Collateral damage: Japanese beetle traps snare nature’s helpers

In 5 seconds Traps designed to combat an invasive species also kill bees. A study led by an UdeM undergraduate reveals the hidden costs of a seemingly harmless solution.
A Japanese beetle on a marigold

The Japanese beetle (Popillia japonica) is one of most dreaded insects to have invaded North America and parts of Europe. Accidentally introduced to the United States in the early twentieth century, it can now be found from Vancouver to the Alps and beyond.

Japanese beetles aren’t picky eaters; they will happily consume more than 300 species of plants and trees, devastating crops and gardens. 

Farmers and homeowners are fighting back with an array of control strategies, including traps that use a combination of sex pheromones and floral compounds to lure the beetles. At first glance, these simple, inexpensive, pesticide-free devices seem like an ideal green solution.

However, a new study led by Simone Aubé, a former Université de Montréal student supervised by ecologist and UdeM biology professor Jacques Brodeur, suggests a closer look is needed to see what these traps catch and their impact on biodiversity.

Abundance and diversity

The research team measured the abundance and diversity of pollinators and a less studied group, the carrion beetles that feed on insect carcasses and help recycle organic matter. 

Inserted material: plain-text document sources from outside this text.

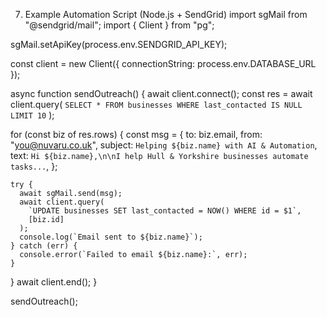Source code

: 7. Example Automation Script (Node.js + SendGrid)
import sgMail from "@sendgrid/mail";
import { Client } from "pg";

sgMail.setApiKey(process.env.SENDGRID_API_KEY);

const client = new Client({ connectionString: process.env.DATABASE_URL });

async function sendOutreach() {
  await client.connect();
  const res = await client.query(
    `SELECT * FROM businesses WHERE last_contacted IS NULL LIMIT 10`
  );

  for (const biz of res.rows) {
    const msg = {
      to: biz.email,
      from: "you@nuvaru.co.uk",
      subject: `Helping ${biz.name} with AI & Automation`,
      text: `Hi ${biz.name},\n\nI help Hull & Yorkshire businesses automate tasks...`,
    };

    try {
      await sgMail.send(msg);
      await client.query(
        `UPDATE businesses SET last_contacted = NOW() WHERE id = $1`,
        [biz.id]
      );
      console.log(`Email sent to ${biz.name}`);
    } catch (err) {
      console.error(`Failed to email ${biz.name}:`, err);
    }
  }
  await client.end();
}

sendOutreach();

Both categories of insects were accidentally captured in traps set on 20 farms in an agricultural region in southern Quebec. The researchers collected 360 samples from the traps between June and September and analyzed the bycatch—the capture of nontargeted species—by season, Japanese beetle abundance, landscape composition and weather.

They found that pollinators were most likely to be caught in the traps early in the season, particularly on days when the temperature was high and the humidity low, and on highly intensive farms or farms surrounded mainly by natural land cover. 

Carrion beetles were caught in greater numbers in late August, mostly in cooler, rainier weather and on medium-intensity farms.

“Pollinators are attracted to the floral scents emanating from the traps,” explained Brodeur, hoilder of a Canada Research Chair Emeritus in Biological Control. 

“Later, once the traps are full of Japanese beetle carcasses, the smell of decomposition attracts the carrion beetles. To give you an idea of the volume, a single trap can catch between 5,000 and 6,000 Japanese beetles per week.”

Rethinking the fight

The research team doesn’t advocate abandoning pheromone traps, but in light of these results they believe their use should be more judicious and better controlled. Specifically, the authors recommend not setting traps in early summer, when pollinators are very active and the Japanese beetles haven’t appeared yet.

To make the traps less attractive to pollinators, which play such a critical role in ecosystems, they also suggest avoiding yellow or white traps and not using geraniol, a floral compound pollinators love.

“These traps work very well in agricultural settings when arranged in high density at the edges of fields, against prevailing winds,” said Brodeur. “They are not recommended for use in private gardens.”

More broadly, the study illustrates a fundamental lesson in ecology: intervening in a complex system almost always comes with unexpected consequences.

A side note on the study itself: while it was being conducted, Aubé was still quite new to academia, working on her honours bachelor’s degree in biological sciences.

“In six months, while still an undergraduate, Simone managed to complete the study and publish it in a major journal,” said Brodeur. “This achievement earned her an invitation to pursue a PhD at the University of Oxford. It’s an outstanding accomplishment.”